QUITO-X: A New Perspective on Context Compression from the Information Bottleneck Theory
Yihang Wang, Xu Huang, Bowen Tian, Yueyang Su, Lei Yu, Huaming Liao, Yixing Fan, Jiafeng Guo, Xueqi Cheng
TL;DR
This work tackles the long-context bottleneck in in-context learning for large language models by formulating context compression through Information Bottleneck (IB) theory. It proposes QUITO-X, an IB-based framework that uses cross-attention as a practical proxy for mutual information to select the most query-relevant tokens under a fixed compression ratio, with lexical merging and Gaussian smoothing to preserve semantic integrity. The authors prove that maximizing the mutual information $I_Q(ar{X}; Y)$ is equivalent to maximizing the conditional likelihood $\mathbb{E}[\log P(Y|\bar{X},Q)]$, and demonstrate state-of-the-art performance across nine long-context benchmarks, achieving up to a 25% improvement in compression rate while maintaining or even exceeding full-context accuracy in some cases. The method reduces memory usage and inference latency while delivering robust results on multi-doc QA, few-shot QA, and summarization tasks, highlighting its practical impact for scalable long-context reasoning. $I$-based context compression thus offers a principled, efficient path to deploy powerful LLMs in scenarios with extremely long inputs.
Abstract
Generative LLM have achieved remarkable success in various industrial applications, owing to their promising In-Context Learning capabilities. However, the issue of long context in complex tasks poses a significant barrier to their wider adoption, manifested in two main aspects: (i) The excessively long context leads to high costs and inference delays. (ii) A substantial amount of task-irrelevant information introduced by long contexts exacerbates the "lost in the middle" problem. Existing methods compress context by removing redundant tokens using metrics such as self-information or PPL, which is inconsistent with the objective of retaining the most important tokens when conditioning on a given query.

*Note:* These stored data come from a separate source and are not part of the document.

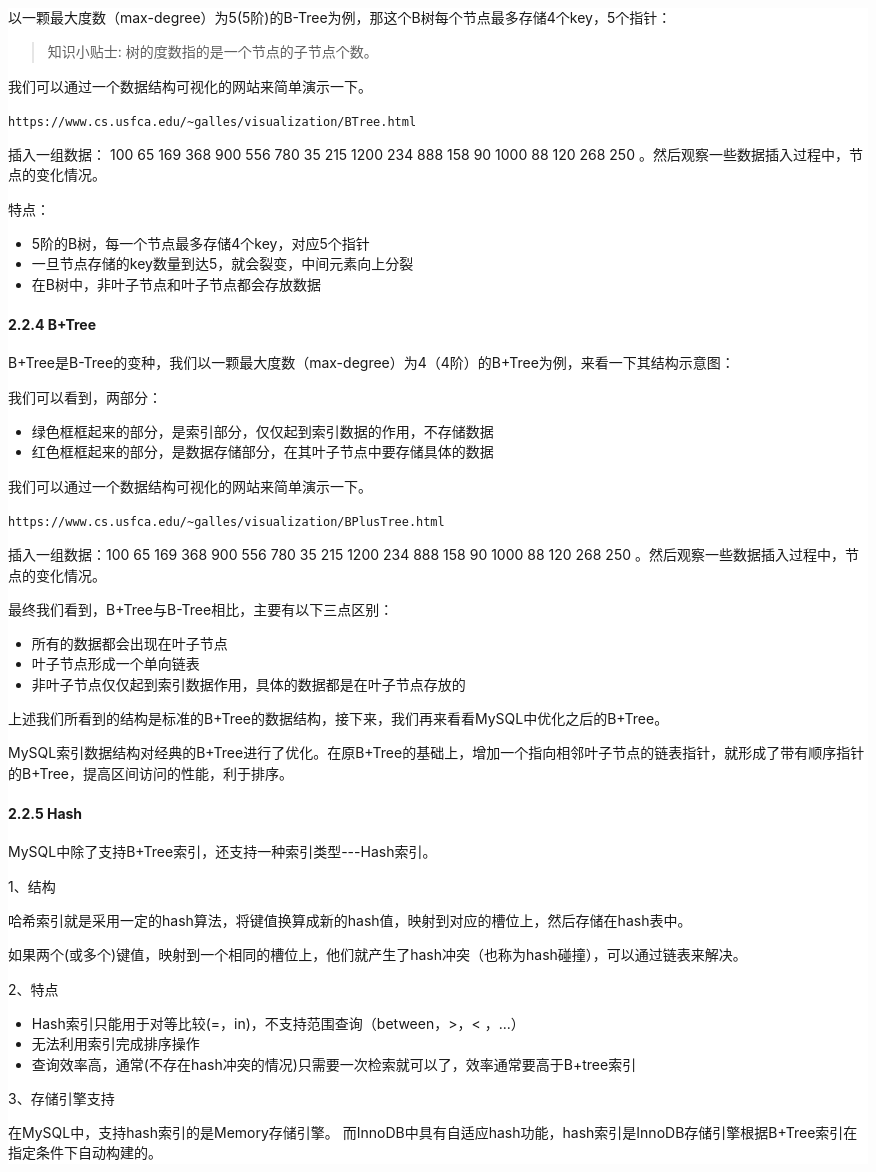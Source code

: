 以一颗最大度数（max-degree）为5(5阶)的B-Tree为例，那这个B树每个节点最多存储4个key，5个指针：

> 知识小贴士: 树的度数指的是一个节点的子节点个数。

我们可以通过一个数据结构可视化的网站来简单演示一下。
```
https://www.cs.usfca.edu/~galles/visualization/BTree.html
```

插入一组数据： 100 65 169 368 900 556 780 35 215 1200 234 888 158 90 1000 88 120 268 250 。然后观察一些数据插入过程中，节点的变化情况。

特点：
- 5阶的B树，每一个节点最多存储4个key，对应5个指针
- 一旦节点存储的key数量到达5，就会裂变，中间元素向上分裂
- 在B树中，非叶子节点和叶子节点都会存放数据

#### 2.2.4 B+Tree

B+Tree是B-Tree的变种，我们以一颗最大度数（max-degree）为4（4阶）的B+Tree为例，来看一下其结构示意图：

我们可以看到，两部分：
- 绿色框框起来的部分，是索引部分，仅仅起到索引数据的作用，不存储数据
- 红色框框起来的部分，是数据存储部分，在其叶子节点中要存储具体的数据

我们可以通过一个数据结构可视化的网站来简单演示一下。
```
https://www.cs.usfca.edu/~galles/visualization/BPlusTree.html
```
插入一组数据：100 65 169 368 900 556 780 35 215 1200 234 888 158 90 1000 88 120 268 250 。然后观察一些数据插入过程中，节点的变化情况。

最终我们看到，B+Tree与B-Tree相比，主要有以下三点区别：
- 所有的数据都会出现在叶子节点
- 叶子节点形成一个单向链表
- 非叶子节点仅仅起到索引数据作用，具体的数据都是在叶子节点存放的

上述我们所看到的结构是标准的B+Tree的数据结构，接下来，我们再来看看MySQL中优化之后的B+Tree。

MySQL索引数据结构对经典的B+Tree进行了优化。在原B+Tree的基础上，增加一个指向相邻叶子节点的链表指针，就形成了带有顺序指针的B+Tree，提高区间访问的性能，利于排序。

#### 2.2.5 Hash

MySQL中除了支持B+Tree索引，还支持一种索引类型---Hash索引。

1、结构

哈希索引就是采用一定的hash算法，将键值换算成新的hash值，映射到对应的槽位上，然后存储在hash表中。

如果两个(或多个)键值，映射到一个相同的槽位上，他们就产生了hash冲突（也称为hash碰撞），可以通过链表来解决。

2、特点
- Hash索引只能用于对等比较(=，in)，不支持范围查询（between，>，< ，...）
- 无法利用索引完成排序操作
- 查询效率高，通常(不存在hash冲突的情况)只需要一次检索就可以了，效率通常要高于B+tree索引

3、存储引擎支持

在MySQL中，支持hash索引的是Memory存储引擎。 而InnoDB中具有自适应hash功能，hash索引是InnoDB存储引擎根据B+Tree索引在指定条件下自动构建的。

In this study, we introduce information bottleneck theory (IB) to model the problem, offering a novel perspective that thoroughly addresses the essential properties required for context compression. Additionally, we propose a cross-attention-based approach to approximate mutual information in IB, which can be flexibly replaced with suitable alternatives in different scenarios. Extensive experiments on four datasets demonstrate that our method achieves a 25% increase in compression rate compared to the state-of-the-art, while maintaining question answering performance. In particular, the context compressed by our method even outperform the full context in some cases.